(Saved data entries)
--- START ---

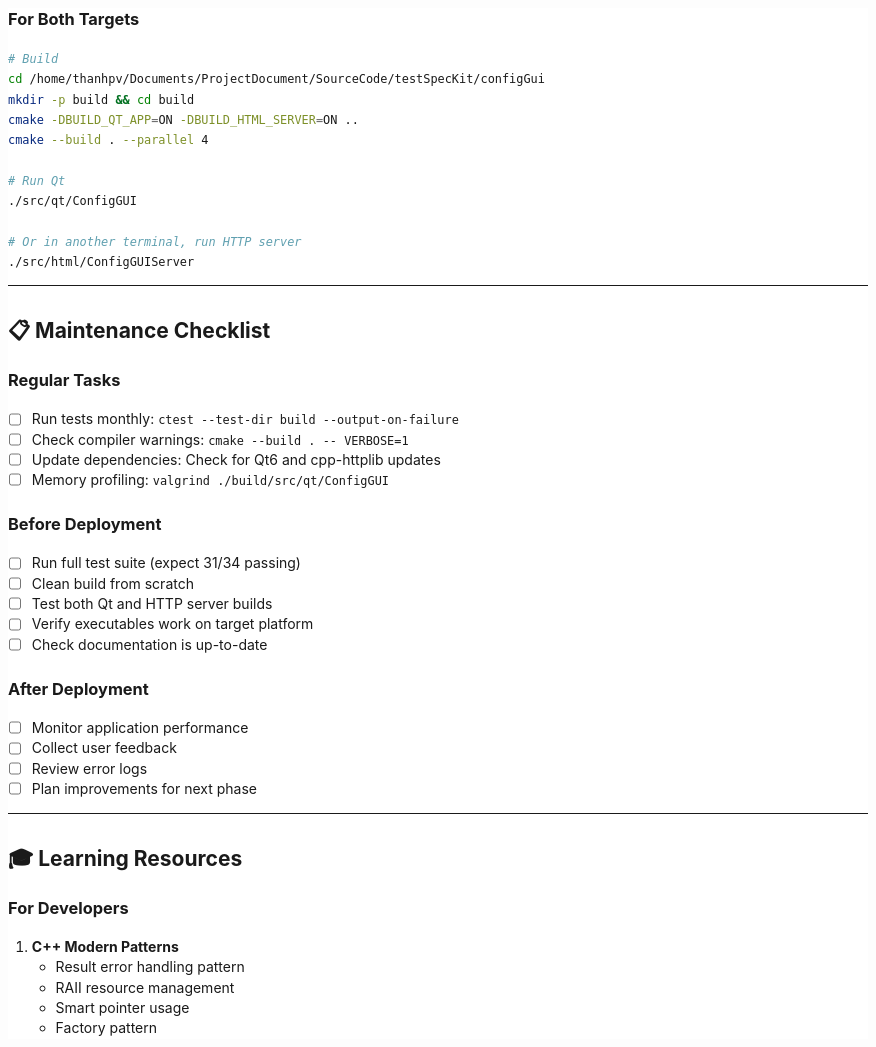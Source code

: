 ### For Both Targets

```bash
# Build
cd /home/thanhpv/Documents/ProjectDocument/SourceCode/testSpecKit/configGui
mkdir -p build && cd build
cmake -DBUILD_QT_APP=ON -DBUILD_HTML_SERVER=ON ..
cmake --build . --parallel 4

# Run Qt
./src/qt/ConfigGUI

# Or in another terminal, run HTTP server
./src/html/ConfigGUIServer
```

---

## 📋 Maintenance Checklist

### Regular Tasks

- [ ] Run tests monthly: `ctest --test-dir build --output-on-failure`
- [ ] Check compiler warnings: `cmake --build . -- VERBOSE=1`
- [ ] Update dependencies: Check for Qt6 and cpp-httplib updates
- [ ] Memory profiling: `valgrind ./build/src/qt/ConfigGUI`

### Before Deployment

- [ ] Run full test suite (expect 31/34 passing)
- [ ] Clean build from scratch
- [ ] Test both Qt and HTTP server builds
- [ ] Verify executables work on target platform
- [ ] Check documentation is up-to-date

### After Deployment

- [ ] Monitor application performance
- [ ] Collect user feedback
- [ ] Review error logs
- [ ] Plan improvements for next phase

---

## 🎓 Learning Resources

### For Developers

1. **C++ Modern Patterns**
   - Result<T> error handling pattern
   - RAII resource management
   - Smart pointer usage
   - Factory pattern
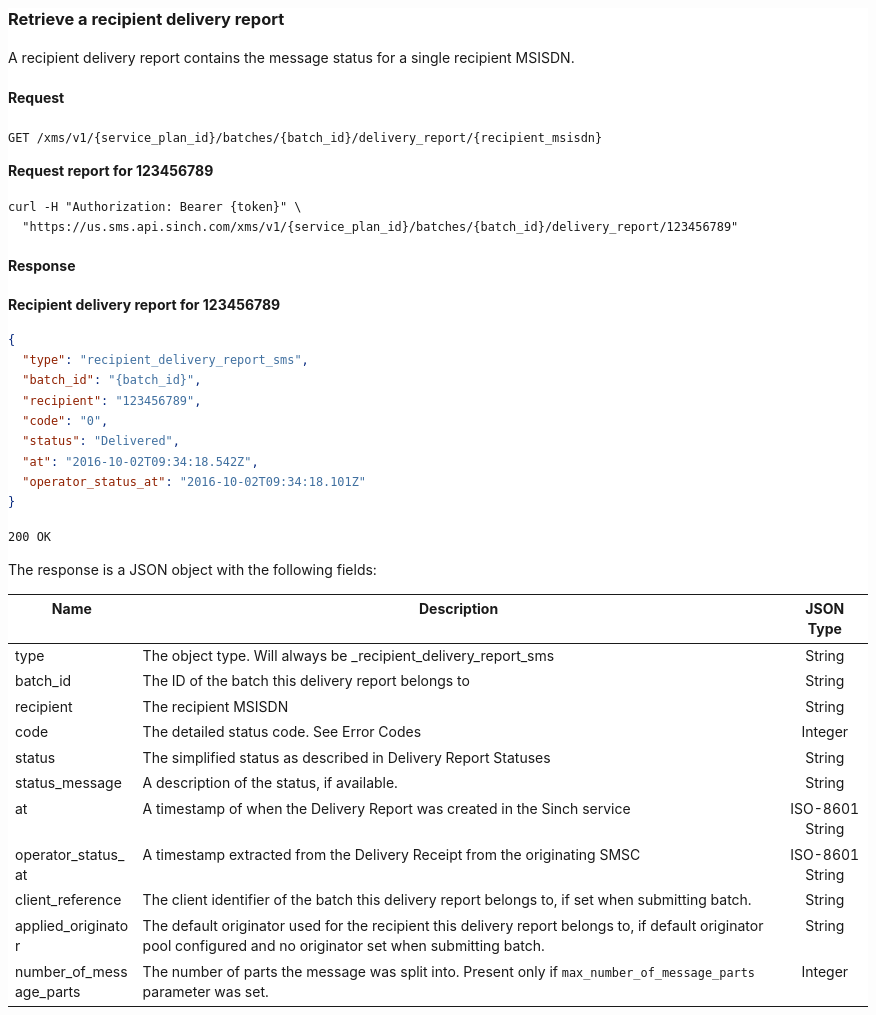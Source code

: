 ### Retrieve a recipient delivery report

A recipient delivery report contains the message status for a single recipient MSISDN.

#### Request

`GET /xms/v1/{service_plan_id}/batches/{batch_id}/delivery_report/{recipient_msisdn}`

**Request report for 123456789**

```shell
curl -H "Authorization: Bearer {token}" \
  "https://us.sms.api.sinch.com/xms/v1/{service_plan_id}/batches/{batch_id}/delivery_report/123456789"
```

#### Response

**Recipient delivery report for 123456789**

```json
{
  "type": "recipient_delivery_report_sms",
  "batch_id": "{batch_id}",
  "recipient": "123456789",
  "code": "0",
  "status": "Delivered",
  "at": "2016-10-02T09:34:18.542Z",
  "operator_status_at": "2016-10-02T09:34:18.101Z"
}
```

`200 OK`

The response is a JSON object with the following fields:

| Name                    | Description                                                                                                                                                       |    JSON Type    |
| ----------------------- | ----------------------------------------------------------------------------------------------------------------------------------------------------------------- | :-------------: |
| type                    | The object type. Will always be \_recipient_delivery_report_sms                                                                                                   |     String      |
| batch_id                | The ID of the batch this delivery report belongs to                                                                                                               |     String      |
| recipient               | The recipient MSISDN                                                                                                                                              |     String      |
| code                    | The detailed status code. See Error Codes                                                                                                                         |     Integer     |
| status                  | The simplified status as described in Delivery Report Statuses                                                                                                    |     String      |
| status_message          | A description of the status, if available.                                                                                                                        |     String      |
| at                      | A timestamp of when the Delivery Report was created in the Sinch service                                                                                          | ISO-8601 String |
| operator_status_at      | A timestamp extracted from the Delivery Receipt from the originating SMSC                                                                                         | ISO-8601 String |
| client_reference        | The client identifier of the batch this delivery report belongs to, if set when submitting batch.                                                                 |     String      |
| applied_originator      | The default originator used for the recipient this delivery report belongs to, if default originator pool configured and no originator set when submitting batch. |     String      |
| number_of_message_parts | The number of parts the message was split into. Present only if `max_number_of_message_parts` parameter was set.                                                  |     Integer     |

--- END ---
--- START ---

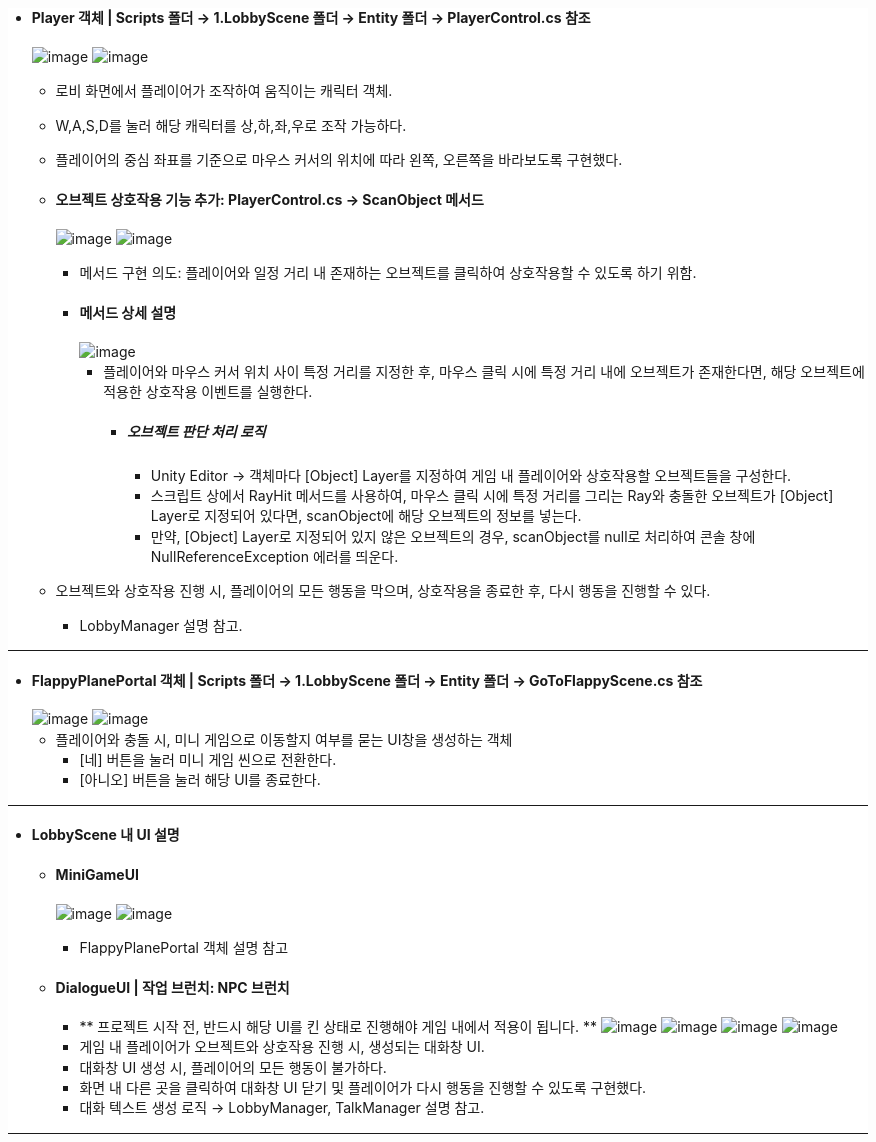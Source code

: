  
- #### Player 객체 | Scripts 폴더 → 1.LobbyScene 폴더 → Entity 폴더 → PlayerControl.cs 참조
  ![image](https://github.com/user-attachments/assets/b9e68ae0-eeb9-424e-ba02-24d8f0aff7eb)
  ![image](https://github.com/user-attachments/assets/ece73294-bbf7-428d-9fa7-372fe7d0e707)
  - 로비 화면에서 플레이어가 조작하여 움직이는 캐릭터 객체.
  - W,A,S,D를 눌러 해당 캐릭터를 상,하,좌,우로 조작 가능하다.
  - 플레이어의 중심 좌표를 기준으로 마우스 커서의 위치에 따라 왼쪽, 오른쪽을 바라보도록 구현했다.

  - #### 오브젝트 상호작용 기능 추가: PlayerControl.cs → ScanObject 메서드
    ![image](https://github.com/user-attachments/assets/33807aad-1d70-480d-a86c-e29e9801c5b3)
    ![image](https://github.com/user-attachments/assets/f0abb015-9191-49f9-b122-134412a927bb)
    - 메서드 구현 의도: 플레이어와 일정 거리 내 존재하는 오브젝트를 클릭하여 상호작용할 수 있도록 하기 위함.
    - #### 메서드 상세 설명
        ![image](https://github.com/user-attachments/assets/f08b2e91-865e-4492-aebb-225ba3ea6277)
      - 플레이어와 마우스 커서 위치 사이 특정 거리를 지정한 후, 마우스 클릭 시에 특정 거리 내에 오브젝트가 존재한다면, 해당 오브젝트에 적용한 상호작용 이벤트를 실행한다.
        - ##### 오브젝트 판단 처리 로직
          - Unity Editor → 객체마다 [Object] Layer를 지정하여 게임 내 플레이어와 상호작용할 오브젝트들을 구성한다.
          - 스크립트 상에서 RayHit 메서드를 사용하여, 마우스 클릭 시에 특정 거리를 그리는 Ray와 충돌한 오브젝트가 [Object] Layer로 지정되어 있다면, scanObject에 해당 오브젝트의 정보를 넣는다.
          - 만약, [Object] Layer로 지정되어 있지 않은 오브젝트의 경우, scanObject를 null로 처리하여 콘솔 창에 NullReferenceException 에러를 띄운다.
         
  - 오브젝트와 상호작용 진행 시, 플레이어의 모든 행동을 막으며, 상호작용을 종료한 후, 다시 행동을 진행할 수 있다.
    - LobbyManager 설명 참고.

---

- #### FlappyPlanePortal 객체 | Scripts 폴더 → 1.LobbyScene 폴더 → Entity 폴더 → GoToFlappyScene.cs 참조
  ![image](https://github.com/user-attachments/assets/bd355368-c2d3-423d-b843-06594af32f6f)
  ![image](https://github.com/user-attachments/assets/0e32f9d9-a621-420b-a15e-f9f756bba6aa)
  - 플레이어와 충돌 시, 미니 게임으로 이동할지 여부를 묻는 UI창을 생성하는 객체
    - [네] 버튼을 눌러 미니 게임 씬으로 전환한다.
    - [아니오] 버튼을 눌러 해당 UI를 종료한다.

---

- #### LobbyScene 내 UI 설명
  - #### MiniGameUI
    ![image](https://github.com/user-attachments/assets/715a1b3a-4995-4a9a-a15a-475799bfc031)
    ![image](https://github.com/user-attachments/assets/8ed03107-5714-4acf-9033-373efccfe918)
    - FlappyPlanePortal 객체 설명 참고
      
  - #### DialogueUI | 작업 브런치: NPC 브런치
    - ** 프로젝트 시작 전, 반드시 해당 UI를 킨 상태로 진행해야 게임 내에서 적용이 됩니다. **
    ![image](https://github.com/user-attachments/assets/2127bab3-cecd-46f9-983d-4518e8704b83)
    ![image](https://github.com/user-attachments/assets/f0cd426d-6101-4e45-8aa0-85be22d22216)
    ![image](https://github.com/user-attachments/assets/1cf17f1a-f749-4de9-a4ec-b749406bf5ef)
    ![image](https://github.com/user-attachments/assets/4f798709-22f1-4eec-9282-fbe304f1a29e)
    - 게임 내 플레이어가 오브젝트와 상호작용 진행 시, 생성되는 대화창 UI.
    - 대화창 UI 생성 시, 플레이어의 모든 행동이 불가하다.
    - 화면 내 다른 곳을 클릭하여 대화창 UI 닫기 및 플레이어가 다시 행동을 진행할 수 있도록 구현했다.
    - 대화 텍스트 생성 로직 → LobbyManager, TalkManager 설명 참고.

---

--- END ---

(Prompt):
Every line holding the string "when" should be copied here, so please find those lines in the data.

(Final answer):
| at                      | A timestamp of when the Delivery Report was created in the Sinch service                                                                                          | ISO-8601 String |
| client_reference        | The client identifier of the batch this delivery report belongs to, if set when submitting batch.                                                                 |     String      |
| applied_originator      | The default originator used for the recipient this delivery report belongs to, if default originator pool configured and no originator set when submitting batch. |     String      |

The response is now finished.